▶ [AIM OF THE EXERCISE] Look through the records and copy each line that has "Large" in it.

▶ [PROVIDED RECORDS]
#####

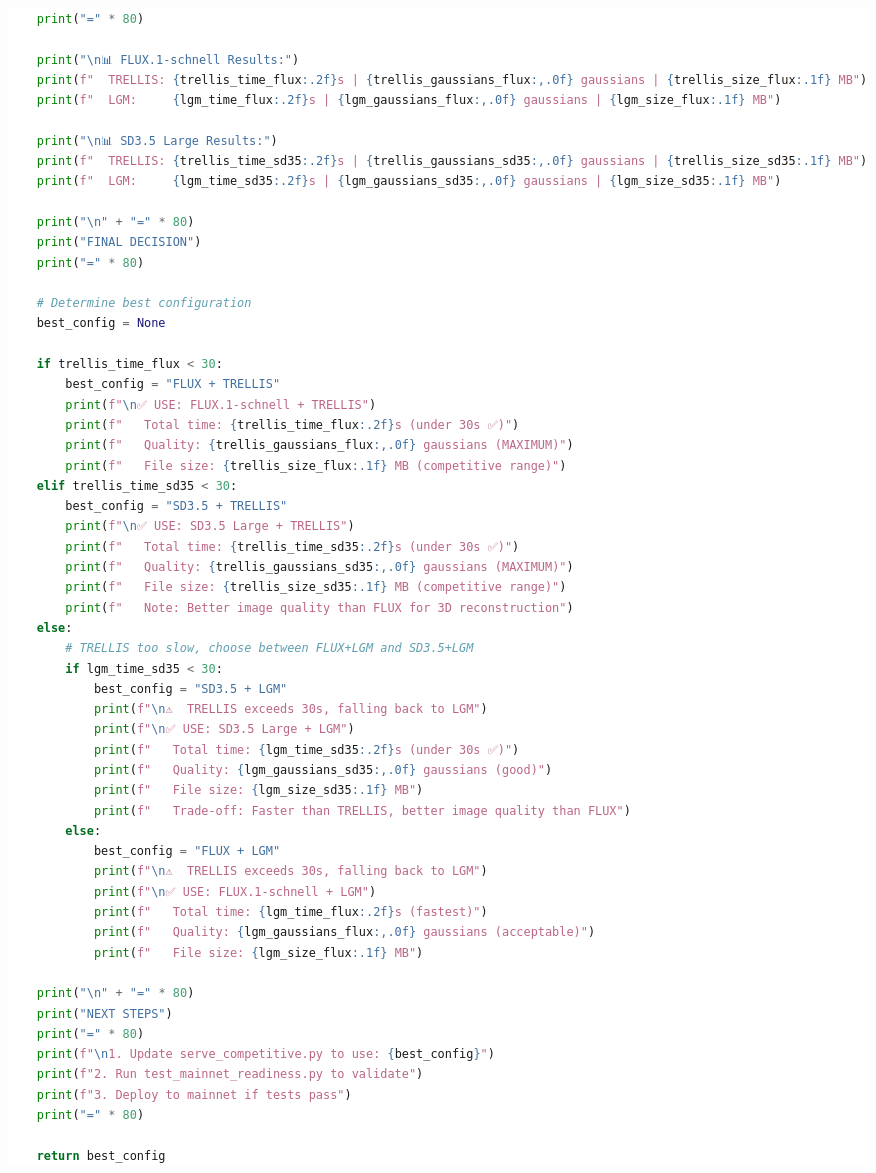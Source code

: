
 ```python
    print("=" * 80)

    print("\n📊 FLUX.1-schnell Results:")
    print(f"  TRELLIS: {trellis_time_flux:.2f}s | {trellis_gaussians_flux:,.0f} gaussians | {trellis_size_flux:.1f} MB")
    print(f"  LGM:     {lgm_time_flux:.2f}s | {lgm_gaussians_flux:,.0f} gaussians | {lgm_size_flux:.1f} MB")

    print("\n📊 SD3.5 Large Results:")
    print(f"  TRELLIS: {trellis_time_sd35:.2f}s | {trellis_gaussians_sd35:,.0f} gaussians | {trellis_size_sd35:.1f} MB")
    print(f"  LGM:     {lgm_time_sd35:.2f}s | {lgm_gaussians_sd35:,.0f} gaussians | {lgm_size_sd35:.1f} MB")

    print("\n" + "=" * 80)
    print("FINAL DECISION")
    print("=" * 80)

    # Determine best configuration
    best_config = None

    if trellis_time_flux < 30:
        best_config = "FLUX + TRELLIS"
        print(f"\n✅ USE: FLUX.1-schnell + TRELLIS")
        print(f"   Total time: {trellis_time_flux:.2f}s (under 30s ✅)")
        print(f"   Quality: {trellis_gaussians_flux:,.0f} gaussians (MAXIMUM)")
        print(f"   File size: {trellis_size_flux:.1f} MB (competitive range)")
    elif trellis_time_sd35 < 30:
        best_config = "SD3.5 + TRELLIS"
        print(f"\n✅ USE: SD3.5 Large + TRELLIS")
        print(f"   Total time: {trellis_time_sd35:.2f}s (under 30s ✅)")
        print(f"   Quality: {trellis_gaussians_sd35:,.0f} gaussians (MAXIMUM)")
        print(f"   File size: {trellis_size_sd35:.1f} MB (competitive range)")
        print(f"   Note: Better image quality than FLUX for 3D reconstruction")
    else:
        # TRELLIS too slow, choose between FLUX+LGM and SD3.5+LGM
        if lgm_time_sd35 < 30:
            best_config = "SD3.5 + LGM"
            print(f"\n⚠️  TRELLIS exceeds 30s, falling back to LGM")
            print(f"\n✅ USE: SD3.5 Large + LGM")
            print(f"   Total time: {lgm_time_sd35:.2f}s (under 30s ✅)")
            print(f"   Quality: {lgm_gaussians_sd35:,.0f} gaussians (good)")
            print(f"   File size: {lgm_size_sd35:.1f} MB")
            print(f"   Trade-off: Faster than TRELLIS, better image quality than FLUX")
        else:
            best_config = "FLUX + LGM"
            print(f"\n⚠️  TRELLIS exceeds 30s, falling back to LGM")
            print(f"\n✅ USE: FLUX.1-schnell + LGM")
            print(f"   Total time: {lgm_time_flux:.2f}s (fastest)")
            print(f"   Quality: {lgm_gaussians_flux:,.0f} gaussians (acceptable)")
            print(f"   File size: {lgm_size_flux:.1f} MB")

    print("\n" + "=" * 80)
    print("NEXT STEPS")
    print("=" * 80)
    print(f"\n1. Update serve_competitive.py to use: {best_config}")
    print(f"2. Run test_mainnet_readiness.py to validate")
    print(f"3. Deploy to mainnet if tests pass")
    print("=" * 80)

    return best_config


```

#####

▶ [RESULT]
    print("\n📊 SD3.5 Large Results:")
        print(f"\n✅ USE: SD3.5 Large + TRELLIS")
            print(f"\n✅ USE: SD3.5 Large + LGM")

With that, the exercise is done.